Il metodo di calcolo del TAEG è disciplinato dall'Allegato II alla Direttiva 2008/48/CE (recepito nel D.Lgs. 141/2010) e integrato dalle disposizioni della Banca d'Italia. La sua errata indicazione, o la sua omissione, può determinare conseguenze sanzionatorie significative, inclusa la sostituzione del tasso contrattuale con il tasso legale ai sensi dell'art. 125-bis, comma 6, TUB.
Piano di rimborso
La lettera g) richiede l'indicazione di importo, numero e periodicità dei pagamenti. Questi elementi costruiscono il piano di ammortamento del credito, che consente al consumatore di pianificare il proprio budget e verificare la sostenibilità del debito nel tempo. Unitamente al TAEG, il piano di rimborso costituisce l'informazione economica più rilevante per la decisione di credito. Le disposizioni successive, in particolare l'art. 126-bis TUB, precisano le modalità di rimborso anticipato, prevedendo il diritto del consumatore di estinguere anticipatamente il debito con riduzione proporzionale del costo totale del credito.
Prassi dell'Agenzia delle Entrate
Banca d'Italia
Domande frequenti
In che forma devono essere redatti i contratti di credito al consumo?
L'art. 126 TUB impone che i contratti di credito al consumo siano redatti su supporto cartaceo o altro supporto durevole. La forma scritta è requisito di validità: la sua mancanza può determinare la nullità del contratto ai sensi dell'art. 117 TUB. Sono ammessi anche i contratti digitali su supporto durevole (es. PDF firmato digitalmente).
Cos'è il TAEG e perché è obbligatorio nel contratto di credito al consumo?
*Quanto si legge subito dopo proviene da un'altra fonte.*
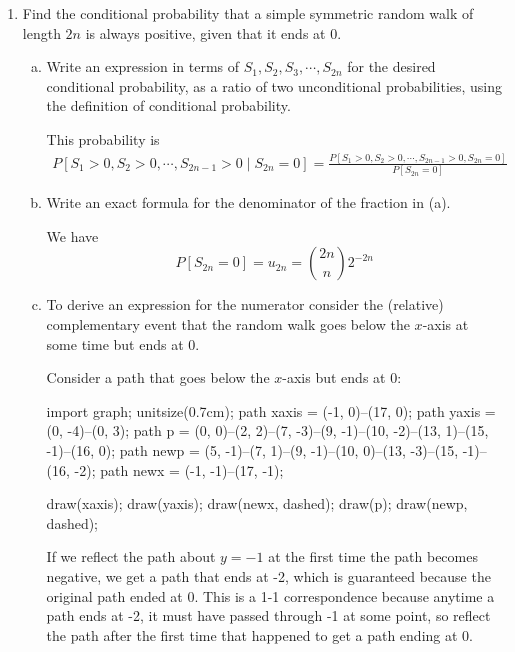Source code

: \documentclass{article}
\begin{document}
\begin{enumerate}[(1)]
\begin{enumerate}[(a)]
		\end{enumerate}

	\item Find the conditional probability that a simple symmetric random walk of length $2n$ is always positive, given that it ends at 0.

		\begin{enumerate}[(a)]
			\item Write an expression in terms of $S_1, S_2, S_3, \cdots, S_{2n}$ for the desired conditional probability, as a ratio of two unconditional probabilities, using the definition of conditional probability.
				\begin{soln}
					This probability is
					\begin{align*}
						P[S_1>0, S_2>0, \cdots, S_{2n-1}>0\mid S_{2n}=0] = \frac{P[S_1>0, S_2>0, \cdots, S_{2n-1}>0, S_{2n}=0]}{P[S_{2n}=0]}
					\end{align*}
				\end{soln}

			\item Write an exact formula for the denominator of the fraction in (a).
				\begin{soln}
					We have
					\[P[S_{2n}=0]=u_{2n}=\binom{2n}{n}2^{-2n}\]
				\end{soln}

			\item To derive an expression for the numerator consider the (relative) complementary event that the random walk goes below the $x$-axis at some time but ends at 0.
				\begin{soln}
					Consider a path that goes below the $x$-axis but ends at 0:
					\begin{center}
						\begin{asy}
							import graph;
							unitsize(0.7cm);
							path xaxis = (-1, 0)--(17, 0);
							path yaxis = (0, -4)--(0, 3);
							path p = (0, 0)--(2, 2)--(7, -3)--(9, -1)--(10, -2)--(13, 1)--(15, -1)--(16, 0);
							path newp = (5, -1)--(7, 1)--(9, -1)--(10, 0)--(13, -3)--(15, -1)--(16, -2);
							path newx = (-1, -1)--(17, -1);

							draw(xaxis);
							draw(yaxis);
							draw(newx, dashed);
							draw(p);
							draw(newp, dashed);
						\end{asy}
					\end{center}
					If we reflect the path about $y=-1$ at the first time the path becomes negative, we get a path that ends at -2, which is guaranteed because the original path ended at 0. This is a 1-1 correspondence because anytime a path ends at -2, it must have passed through -1 at some point, so reflect the path after the first time that happened to get a path ending at 0.
				\end{soln}


\end{enumerate}
\end{enumerate}
\end{document}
Il TAEG (Tasso Annuo Effettivo Globale) è l'indicatore sintetico del costo totale del credito espresso su base annua: comprende interessi, commissioni, spese e tutti gli altri costi collegati al contratto. È obbligatorio perché consente al consumatore di confrontare con un unico numero il costo effettivo di offerte diverse, indipendentemente dalla struttura dei costi applicata.
Cosa succede se il TAEG è indicato in modo errato nel contratto?
L'errata indicazione del TAEG può comportare conseguenze sanzionatorie significative. Ai sensi dell'art. 125-bis, comma 6, TUB, in caso di nullità delle clausole che prevedono tassi, prezzi e condizioni superiori a quelli indicati o illegittimi, si applica il tasso legale, con sostituzione automatica della clausola nulla.
Quali sono gli elementi minimi obbligatori di un contratto di credito al consumo?
L'art. 126 TUB richiede: tipo di credito, identità delle parti, durata del contratto, importo totale e condizioni di prelievo, tasso debitore e relative condizioni, TAEG e importo totale dovuto calcolati alla stipula, importo/numero/periodicità dei pagamenti. La Banca d'Italia può prescrivere elementi aggiuntivi con disposizioni attuative.
Qual è la normativa di riferimento per il contratto di credito al consumo?
L'art. 126 TUB è stato introdotto dal D.Lgs. 13 agosto 2010, n. 141 in recepimento della Direttiva 2008/48/CE sul credito ai consumatori. Il quadro normativo è stato poi aggiornato dalla Direttiva CCD2 2023/2225/UE, recepita con D.Lgs. 212/2025, che ha potenziato ulteriormente la tutela del consumatore nel credito al consumo.